Tuesday, March 13, 2012

Bad Rock and Roll with a little bizarre Goodman Theater on the side


If you are going to be spending a weeknight in Chicago, you have to leave before rush hour or consider yourself screwed. Ally and I hustled ourselves out in my car, parking in the north loop. We had a few hours to kill before we indulged in two free tickets to The Goodman Theater production of a lesser known Tennessee Williams play called Camino Real. More to come of that shit storm of bizarre that would make Dali’s head spin. 
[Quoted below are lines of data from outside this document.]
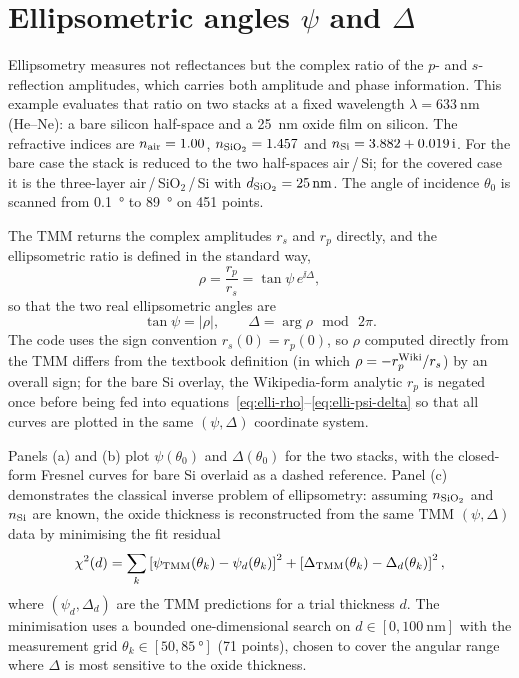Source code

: \section{\texorpdfstring{Ellipsometric angles $\psi$ and $\Delta$}{Ellipsometric angles psi and Delta}}

Ellipsometry measures not reflectances but the complex ratio of the
$p$- and $s$-reflection amplitudes, which carries both amplitude and phase
information. This example evaluates that ratio on two stacks at a fixed
wavelength $\lambda = \SI{633}{\nano\metre}$ (He--Ne): a bare silicon
half-space and a \SI{25}{\nano\metre} oxide film on silicon. The
refractive indices are
$n_{\rm air} = 1.00$,
$n_{\rm SiO_2} = 1.457$ and
$n_{\rm Si} = 3.882 + 0.019\,\ii$. For the bare case the stack is
reduced to the two half-spaces air\,/\,Si; for the covered case it is the
three-layer air\,/\,SiO$_2$\,/\,Si with
$d_{\rm SiO_2} = \SI{25}{\nano\metre}$. The angle of incidence $\theta_0$
is scanned from \SI{0.1}{\degree} to \SI{89}{\degree} on 451 points.

The TMM returns the complex amplitudes $r_s$ and $r_p$ directly, and the
ellipsometric ratio is defined in the standard way,
\begin{equation}
  \rho = \frac{r_p}{r_s} = \tan\psi\,e^{\ii\Delta}, \label{eq:elli-rho}
\end{equation}
so that the two real ellipsometric angles are
\begin{equation}
  \tan\psi = |\rho|,\qquad \Delta = \arg\rho\,\bmod\,2\pi. \label{eq:elli-psi-delta}
\end{equation}
The code uses the sign convention $r_s(0) = r_p(0)$, so $\rho$ computed
directly from the TMM differs from the textbook definition (in which
$\rho = -r_p^{\rm Wiki}/r_s$) by an overall sign; for the bare Si overlay,
the Wikipedia-form analytic $r_p$ is negated once before being fed into
equations~\eqref{eq:elli-rho}--\eqref{eq:elli-psi-delta} so that all
curves are plotted in the same $(\psi, \Delta)$ coordinate system.

Panels (a) and (b) plot $\psi(\theta_0)$ and $\Delta(\theta_0)$ for the
two stacks, with the closed-form Fresnel curves for bare Si overlaid as a
dashed reference. Panel (c) demonstrates the classical inverse problem of
ellipsometry: assuming $n_{\rm SiO_2}$ and $n_{\rm Si}$ are known, the
oxide thickness is reconstructed from the same TMM $(\psi, \Delta)$ data
by minimising the fit residual
\begin{equation}
  \chi^{2}(d) = \sum_{k}\left[\psi_{\rm TMM}(\theta_k) - \psi_d(\theta_k)\right]^{2} + \left[\Delta_{\rm TMM}(\theta_k) - \Delta_d(\theta_k)\right]^{2}, \label{eq:elli-chi2}
\end{equation}
where $(\psi_d, \Delta_d)$ are the TMM predictions for a trial thickness
$d$. The minimisation uses a bounded one-dimensional search on
$d \in [\SI{0}, \SI{100}{\nano\metre}]$ with the measurement grid
$\theta_k \in [\SI{50}, \SI{85}{\degree}]$ (71 points), chosen to cover the
angular range where $\Delta$ is most sensitive to the oxide thickness.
In River North I had the desire, as we took in the cool upper 50’s air, to walk to our destination. Being on a budget, I fought the urges to not dive into one of many great sets of restaurant doors. Being a good boyfriend I let Ally use the two Hard Rock Café gift cards that her father gave her for our early dinner. My disposition towards these chains has changed considerably since I was a child, where the flash and glamour override the obvious flaws at even calling these places restaurants and allowing them to pass health codes. Though, Ally made an excellent point by saying, “People don’t go there for the food…they go there for entertainment and whatever they throw up on the walls.”

The Hard Rock Café Chicago reminds me a bygone classical age of rock where loud, audacious, and all around kick-ass tunes justified all the debauchery and sin from oddballs not cut out for any conformity within American and British life of the 20th Century. My spirits were lifted when the constant stream of music videos (ala VH1 or early MTV) played a rip-roaring Smashing Pumpkins song from Gish and then a few choice hair metal songs. Where was Bowie, Ray Charles, or Freddie Mercury? They were on the walls, but not to be played, only remembered. 
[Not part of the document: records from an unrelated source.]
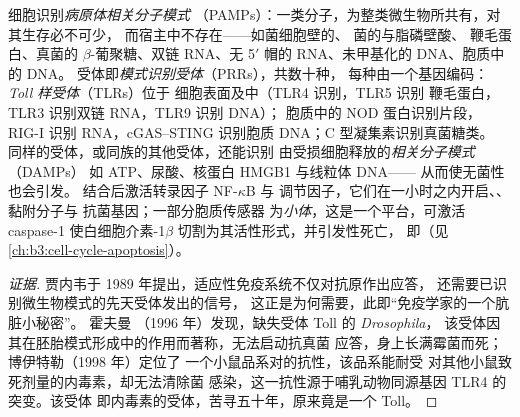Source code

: \begin{definition}[模式识别]\label{def:b3:innate-immunity:prr}
细胞识别\emph{病原体相关分子模式}
（PAMPs）：一类分子，为整类微生物所共有，对其生存必不可少，
而宿主中不存在——如菌细胞壁的、
菌的与脂磷壁酸、
鞭毛蛋白、真菌的 $\beta$-葡聚糖、双链 RNA、无
5$'$ 帽的 RNA、未甲基化的  DNA、胞质中的 DNA。
受体即\emph{模式识别受体}（PRRs），共数十种，
每种由一个基因编码：\emph{Toll 样受体}（TLRs）位于
细胞表面及中（TLR4 识别，TLR5 识别
鞭毛蛋白，TLR3 识别双链 RNA，TLR9 识别  DNA）；
胞质中的 NOD 蛋白识别片段，RIG-I 识别
RNA，cGAS--STING 识别胞质 DNA；C 型凝集素识别真菌糖类。
同样的受体，或同族的其他受体，还能识别
由受损细胞释放的\emph{相关分子模式}（DAMPs）
如 ATP、尿酸、核蛋白 HMGB1 与线粒体 DNA——
从而使无菌性也会引发。
结合后激活转录因子 NF-$\kappa$B 与
调节因子，它们在一小时之内开启、、黏附分子与
抗菌基因；一部分胞质传感器
为\emph{小体}，这是一个平台，可激活 caspase-1
使白细胞介素-1$\beta$ 切割为其活性形式，并引发性死亡，
即（见\cref{ch:b3:cell-cycle-apoptosis}）。
\end{definition}

\begin{proof}[证据]
贾内韦于 1989 年提出，适应性免疫系统不仅对抗原作出应答，
还需要已识别微生物模式的先天受体发出的信号，
这正是为何需要，此即“免疫学家的一个肮脏小秘密”。
霍夫曼
（1996 年）发现，缺失受体 Toll 的 \emph{Drosophila}，
该受体因其在胚胎模式形成中的作用而著称，无法启动抗真菌
应答，身上长满霉菌而死；博伊特勒（1998 年）定位了
一个小鼠品系对的抗性，该品系能耐受
对其他小鼠致死剂量的内毒素，却无法清除菌
感染，这一抗性源于哺乳动物同源基因 TLR4 的突变。该受体
即内毒素的受体，苦寻五十年，原来竟是一个 Toll。
\end{proof}

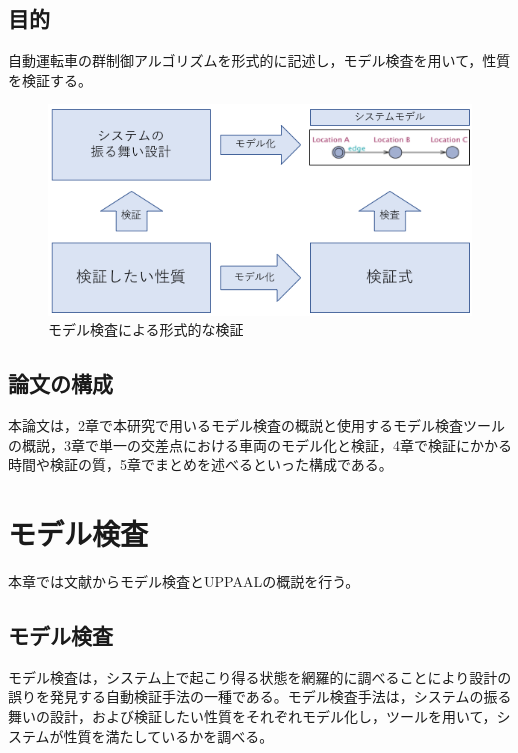 \documentclass{tpu-sotu}
\begin{document}
	\section{目的}
	自動運転車の群制御アルゴリズムを形式的に記述し，モデル検査を用いて，性質を検証する。
	\begin{figure}[htbp]
	\centering
	\includegraphics[width=130mm]{ModelVerification.png}
	\caption{モデル検査による形式的な検証}
	\label{ModelV}
	\end{figure}
	\section{論文の構成}
	本論文は，2章で本研究で用いるモデル検査の概説と使用するモデル検査ツールの概説，3章で単一の交差点における車両のモデル化と検証，4章で検証にかかる時間や検証の質，5章でまとめを述べるといった構成である。
\chapter{モデル検査}
本章では文献\cite{a1}からモデル検査とUPPAAL\cite{u1}の概説を行う。
	\section{モデル検査}
	モデル検査は，システム上で起こり得る状態を網羅的に調べることにより設計の誤りを発見する自動検証手法の一種である。モデル検査手法は，システムの振る舞いの設計，および検証したい性質をそれぞれモデル化し，ツールを用いて，システムが性質を満たしているかを調べる。
	
\end{document}
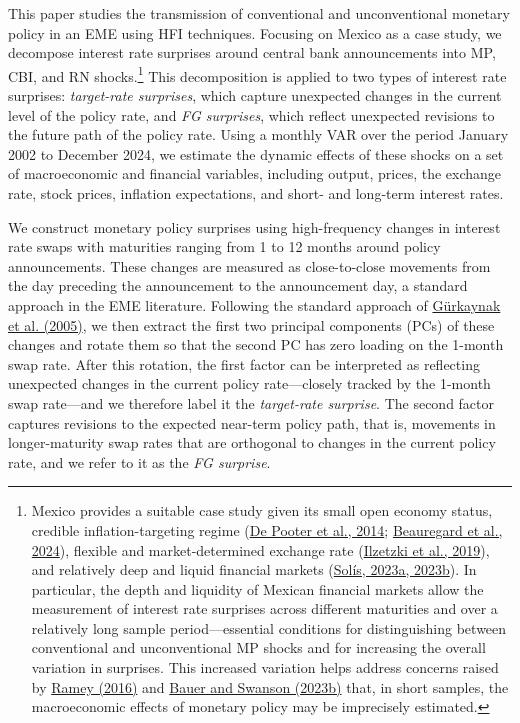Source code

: \documentclass[12pt, reqno]{article}
\begin{document}
This paper studies the transmission of conventional and unconventional monetary policy in an EME using HFI techniques. Focusing on Mexico as a case study, we decompose interest rate surprises around central bank announcements into MP, CBI, and RN shocks.\footnote{Mexico provides a suitable case study given its small open economy status, credible inflation-targeting regime (\hyperlink{De Pooter et al. (2014)}{De Pooter et al., 2014}; \hyperlink{Beauregard et al. (2024)}{Beauregard et al., 2024}), flexible and market-determined exchange rate (\hyperlink{Ilzetzki et al. (2019)}{Ilzetzki et al., 2019}), and relatively deep and liquid financial markets (\hyperlink{Solis (2023b)}{Solís, 2023a, 2023b}). In particular, the depth and liquidity of Mexican financial markets allow the measurement of interest rate surprises across different maturities and over a relatively long sample period—essential conditions for distinguishing between conventional and unconventional MP shocks and for increasing the overall variation in surprises. This increased variation helps address concerns raised by \hyperlink{Ramey (2016)}{Ramey (2016)} and \hyperlink{Bauer and Swanson (2023b)}{Bauer and Swanson (2023b)} that, in short samples, the macroeconomic effects of monetary policy may be imprecisely estimated.} This decomposition is applied to two types of interest rate surprises: \emph{target-rate surprises}, which capture unexpected changes in the current level of the policy rate, and \emph{FG surprises}, which reflect unexpected revisions to the future path of the policy rate. Using a monthly VAR over the period January 2002 to December 2024, we estimate the dynamic effects of these shocks on a set of macroeconomic and financial variables, including output, prices, the exchange rate, stock prices, inflation expectations, and short- and long-term interest rates.

We construct monetary policy surprises using high-frequency changes in interest rate swaps with maturities ranging from 1 to 12 months around policy announcements. These changes are measured as close-to-close movements from the day preceding the announcement to the announcement day, a standard approach in the EME literature. Following the standard approach of \hyperlink{Gürkaynak et al. (2005)}{Gürkaynak et al. (2005)}, we then extract the first two principal components (PCs) of these changes and rotate them so that the second PC has zero loading on the 1-month swap rate. After this rotation, the first factor can be interpreted as reflecting unexpected changes in the current policy rate—closely tracked by the 1-month swap rate—and we therefore label it the \emph{target-rate surprise}. The second factor captures revisions to the expected near-term policy path, that is, movements in longer-maturity swap rates that are orthogonal to changes in the current policy rate, and we refer to it as the \emph{FG surprise}. 
\end{document}
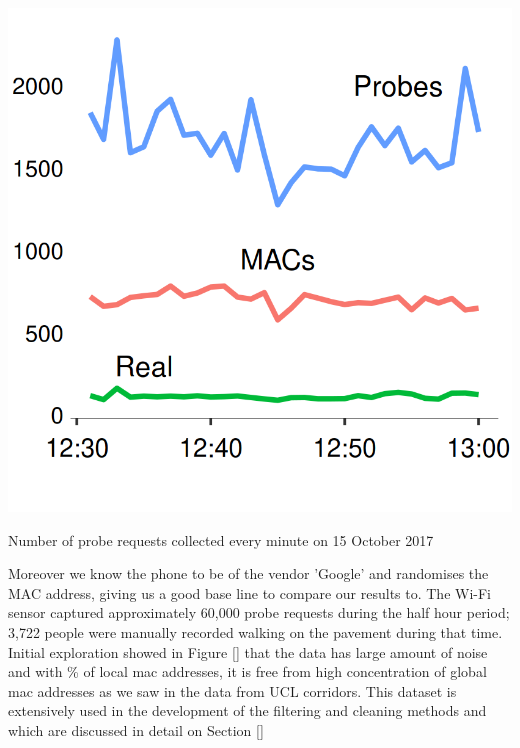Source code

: \begin{marginfigure}
  \includegraphics[trim={0 0 0 0},clip]{images/oxst-counts.png}
  \caption{Number of probe requests collected every minute on 15 October 2017}
  \label{figure:collection:ucl:config}
\end{marginfigure}

Moreover we know the phone to be of the vendor 'Google' and randomises the MAC address, giving us a good base line to compare our results to.
The Wi-Fi sensor captured approximately 60,000 probe requests during the half hour period; 3,722 people were manually recorded walking on the pavement during that time.
Initial exploration showed in Figure \ref{} that the data has large amount of noise and with \% of local mac addresses, it is free from high concentration of global mac addresses as we saw in the data from UCL corridors.
This dataset is extensively used in the development of the filtering and cleaning methods and which are discussed in detail on Section \ref{}

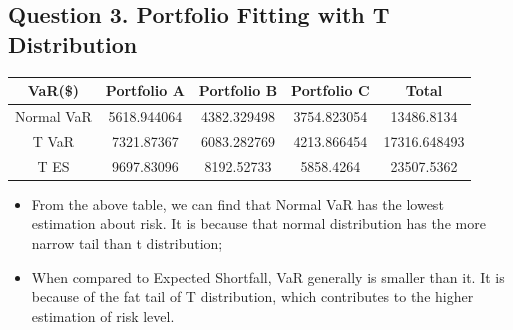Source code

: \documentclass[a4paper,12pt]{article}
\begin{document}
\newpage
\subsection*{Question 3. Portfolio Fitting with T Distribution}

\begin{center}
    \begin{tabular}{ c|c|c|c|c}
     \hline
      VaR(\$) & Portfolio A & Portfolio B & Portfolio C & Total\\
     \hline
     Normal VaR&5618.944064&4382.329498&3754.823054	&13486.8134\\
     T VaR &7321.87367&6083.282769&4213.866454&17316.648493\\
     T ES &9697.83096&8192.52733&5858.4264&23507.5362\\
     \hline
    \end{tabular}
\end{center}

\begin{itemize}
    \item From the above table, we can find that Normal VaR has the lowest estimation about risk. It is because that normal distribution has the more narrow tail than t distribution;
    \item When compared to Expected Shortfall, VaR generally is smaller than it. It is because of the fat tail of T distribution, which contributes to the higher estimation of risk level.
\end{itemize}
\end{document}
Letting my guard down, I ordered the so-called local special burger mixed with Italian beef toppings. Heavy on the salt, light on the flavor with nothing to balance out the burger I was only disgusted further when I found a hair in the meat. No, I didn’t continue eating, treating the charred puck that I requested to be medium to turn into an episode of Bizzare Foods. It turns out that the Hard Rock Café is merely the Rock and Roll Hall of Fame, just with revolting food.  Now you know I wouldn’t fully mind a chain as long as they make the effort to have a recent array of flavors and were light on the thematic. 
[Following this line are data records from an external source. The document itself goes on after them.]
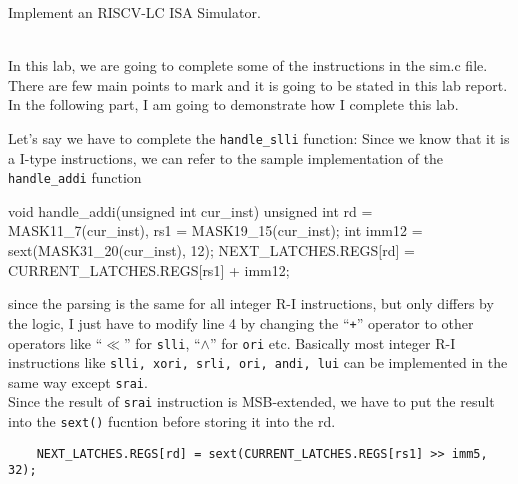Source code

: \documentclass[10pt, a4paper]{article}
\begin{document}
\begin{qNoMark}
Implement an RISCV-LC ISA Simulator. 
\end{qNoMark}

\begin{ans}
\\\indent In this lab, we are going to complete some of the instructions in the sim.c file. 
There are few main points to mark and it is going to be stated in this lab report. 
In the following part, I am going to demonstrate how I complete this lab. 

Let's say we have to complete the \texttt{handle\_slli} function: 
Since we know that it is a I-type instructions, we can refer to the sample implementation of the \texttt{handle\_addi} function
\begin{code}
void handle_addi(unsigned int cur_inst) {
    unsigned int rd = MASK11_7(cur_inst), rs1 = MASK19_15(cur_inst);
    int imm12 = sext(MASK31_20(cur_inst), 12);
    NEXT_LATCHES.REGS[rd] = CURRENT_LATCHES.REGS[rs1] + imm12;
}
\end{code}
since the parsing is the same for all integer R-I instructions, but only differs by the logic, I just have to modify line 4
by changing the ``\texttt{+}'' operator to other operators like ``$\ll$'' for \texttt{slli}, ``$\wedge$'' for \texttt{ori} etc. 
Basically most integer R-I instructions like \texttt{slli, xori, srli, ori, andi, lui} can be implemented in the same way except \texttt{srai}. 
\\Since the result of \texttt{srai} instruction is MSB-extended, we have to put the result into the \texttt{sext()} fucntion before storing it into the rd. 
\begin{verbatim}
    NEXT_LATCHES.REGS[rd] = sext(CURRENT_LATCHES.REGS[rs1] >> imm5, 32);
\end{verbatim}



\end{ans}
\end{document}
Light on the thematic is not what occurred in the Camino Real show Ally and I saw thanks to my good friend Mike’s girlfriend, Claudette. The two of them liked the show, more so for Claudette having done some sound design. The unique uses of lighting design, from LED lights in the stage and back walls, to capping mirror balls with frightening key-lights that cast a horror below was hauntingly unique. That’s where my appreciation stops. Camino Real was more than art for art’s sake – it was the worst Samuel Becket, wrapped in layers of Rothko, with existentialism of a art school student who only wants to make the world understand the twisted soul of an artist. People are twisted in their own special way - artists only seem worse because we make it our life’s work to document our twisted souls into art, literature, film, music, and so on. There were endless moments of blathering dialogue, reminiscent of a conversation with philosophers Michel Foucault and Jean-Paul Sarte that led to nothing but dead ends and almost useless sexually charged imagery. 
The make believe town was run by creeps, whores of every type, nymphomaniac cops, and masochistic hotel owners that all wedged themselves into the most uneven story I’ve seen in years. Ally and I turned to each other at least four times, whispering “I have no idea what is happening?” At one moment she had to suppress a laugh when the hotel owner cut open a man’s chest to remove his heart and I threw my hands to my forehead, whispering “What the fuck is going on with this show?” For the over a hundred in the crowd who stood up at the end and clapped furiously, I couldn’t repress my feelings by asking them “really?”  I never thought I’d say this but to make some sense of this world again, I need to watch Samuel Beckett. 

After a little after party and a stroll down Wacker Drive with Ally before we drove home, the lights of the city high-rises reminded us that even a mediocre meal and a batshit insane show with really good people like each other and my friends was better than sitting home and watching TV night after night as so many of us find ourselves doing all of our lives.